Les pays6 dont proviennent principalement les requérants d'asile sont les suivants : l'Érythrée, le Sri Lanka et la Somalie7. Dans ces trois pays - comme dans plusieurs des autres dont proviennent les autres requérants d'asile - les situations politiques, économiques et sociales sont souvent dramatiques et la scolarisation des enfants souvent difficile. Ainsi en Érythrée, l'UNICEF (2010) précise que, entre 2003 et 2008, le taux net de scolarisation des enfants de sexe masculin est de 50% alors que celui des élèves de sexe féminin est de 43%.

Les taux de fréquentation des établissements primaires de ces enfants sont respectivement de 67% pour les garçons et de 64% pour les filles8. Au Sri Lanka, où une guerre civile oppose depuis maintenant plus d'une vingtaine d'années la majorité cinghalaise aux Tigres tamouls et qui se tente de se reconstruire après le tsunami qui a touché cette île en décembre 2004, le taux net de scolarisation, très élevé de 98% est connu mais pas le taux de fréquentation des établissements accueillant ces élèves9 (UNICEF, 2010). En Somalie, considéré, par l'UNICEF (2005), comme “l'un des pays les plus pauvres et les plus instables du monde” et dans lequel une sécheresse des plus arides touche plusieurs régions rurales, est un pays où la mortalité enfantine (pour les moins de cinq ans) atteint le taux de “225 pour 1'000 naissances vivantes ” et dans lequel 17% des enfants souffrent de malnutrition grave. En Somalie, selon les sources de l'UNICEF seul 13% des garçons et seulement 7% des filles sont inscrits à l'école primaire10.

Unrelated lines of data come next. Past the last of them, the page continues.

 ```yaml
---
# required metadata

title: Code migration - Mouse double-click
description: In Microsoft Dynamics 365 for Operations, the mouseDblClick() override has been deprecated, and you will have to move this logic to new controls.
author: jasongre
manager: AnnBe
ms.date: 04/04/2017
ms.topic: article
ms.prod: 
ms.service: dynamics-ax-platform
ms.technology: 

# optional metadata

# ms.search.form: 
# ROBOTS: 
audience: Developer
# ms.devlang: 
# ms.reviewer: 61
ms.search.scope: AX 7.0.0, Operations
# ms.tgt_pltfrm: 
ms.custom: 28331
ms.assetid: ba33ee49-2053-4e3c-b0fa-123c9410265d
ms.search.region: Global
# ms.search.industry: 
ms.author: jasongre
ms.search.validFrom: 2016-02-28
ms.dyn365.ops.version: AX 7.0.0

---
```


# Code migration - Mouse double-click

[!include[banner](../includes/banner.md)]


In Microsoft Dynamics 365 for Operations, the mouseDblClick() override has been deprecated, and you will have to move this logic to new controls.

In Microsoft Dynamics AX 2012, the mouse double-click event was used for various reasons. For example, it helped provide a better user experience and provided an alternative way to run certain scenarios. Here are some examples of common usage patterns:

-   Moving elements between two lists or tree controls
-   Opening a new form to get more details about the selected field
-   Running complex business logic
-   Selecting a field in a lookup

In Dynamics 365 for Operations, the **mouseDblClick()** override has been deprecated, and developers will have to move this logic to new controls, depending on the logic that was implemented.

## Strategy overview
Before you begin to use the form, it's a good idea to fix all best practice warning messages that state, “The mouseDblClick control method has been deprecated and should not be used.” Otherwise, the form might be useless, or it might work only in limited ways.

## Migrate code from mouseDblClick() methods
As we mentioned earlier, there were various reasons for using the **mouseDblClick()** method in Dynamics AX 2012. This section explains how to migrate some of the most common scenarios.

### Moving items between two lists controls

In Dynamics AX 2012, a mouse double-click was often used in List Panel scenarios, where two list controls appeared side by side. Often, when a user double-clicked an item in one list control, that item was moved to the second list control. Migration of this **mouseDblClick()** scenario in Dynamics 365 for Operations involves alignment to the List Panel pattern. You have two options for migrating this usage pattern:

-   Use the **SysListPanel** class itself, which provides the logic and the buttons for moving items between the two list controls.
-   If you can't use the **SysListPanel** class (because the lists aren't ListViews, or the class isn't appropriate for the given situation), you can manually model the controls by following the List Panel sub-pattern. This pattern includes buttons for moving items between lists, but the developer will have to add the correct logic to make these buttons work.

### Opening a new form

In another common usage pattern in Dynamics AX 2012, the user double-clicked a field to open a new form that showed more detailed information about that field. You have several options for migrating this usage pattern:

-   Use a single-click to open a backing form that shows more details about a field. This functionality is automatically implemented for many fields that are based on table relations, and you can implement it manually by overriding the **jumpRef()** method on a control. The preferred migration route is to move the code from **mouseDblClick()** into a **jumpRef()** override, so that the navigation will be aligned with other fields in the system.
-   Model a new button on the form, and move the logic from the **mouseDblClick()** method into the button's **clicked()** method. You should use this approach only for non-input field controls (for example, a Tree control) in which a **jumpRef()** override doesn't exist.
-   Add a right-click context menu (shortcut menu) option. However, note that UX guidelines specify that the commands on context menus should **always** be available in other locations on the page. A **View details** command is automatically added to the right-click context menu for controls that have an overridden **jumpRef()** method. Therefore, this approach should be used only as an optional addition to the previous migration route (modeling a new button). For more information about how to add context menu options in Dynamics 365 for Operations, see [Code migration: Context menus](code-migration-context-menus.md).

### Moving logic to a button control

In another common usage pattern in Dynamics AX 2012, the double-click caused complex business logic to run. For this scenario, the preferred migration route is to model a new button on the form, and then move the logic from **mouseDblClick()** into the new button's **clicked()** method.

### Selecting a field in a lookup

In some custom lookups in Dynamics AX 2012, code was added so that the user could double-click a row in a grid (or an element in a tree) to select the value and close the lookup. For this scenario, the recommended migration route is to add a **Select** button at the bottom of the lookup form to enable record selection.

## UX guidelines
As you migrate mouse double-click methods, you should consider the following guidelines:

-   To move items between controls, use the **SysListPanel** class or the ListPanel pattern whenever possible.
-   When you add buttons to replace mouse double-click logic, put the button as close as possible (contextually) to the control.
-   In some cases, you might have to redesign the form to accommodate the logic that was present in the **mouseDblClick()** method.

Dans le monde, l'UNICEF (2009), estime à 101 millions le nombre d'enfants n'allant pas l'école primaire, les filles étant moins nombreuses que les garçons à pouvoir jouir d'une scolarité. Ce sont les continents africain et asiatique qui “rencontrent les plus grandes difficultés en ce qui concerne la survie, le développement et la protection des enfants” (p.18).

6 Nous le verrons plus spécifiquement dans la partie suivante de ce travail.

7 Statistiques au niveau helvétique.

8 http://www.unicef.org/french/infobycountry/eritrea_statistics.html

9 http://www.unicef.org/french/infobycountry/sri_lanka_statistics.html

10 http://www.unicef.org/french/infobycountry/somalia_865.html

L'élève issu de requérants d'asile présente donc plus de risque qu'un élève ne provenant pas de pays dans lesquels les situations économiques, sociales et humanitaires sont problématiques. Le fait de ne pas avoir pu suivre une scolarité continue les expose à un risque plus grand d'échec. La fuite, la situation légale, la dépendance au système de l'asile, les déqualifications ainsi que l'incertitude de la famille concernant un avenir encore indéterminée peuvent déstabiliser le noyau familial des élèves issus de requérants d'asile. Les enfants absorbant soucis et inquiétudes de leurs parents risquent d'avoir plus de difficultés à rentrer dans les apprentissages et à se socialiser avec les autres enfants.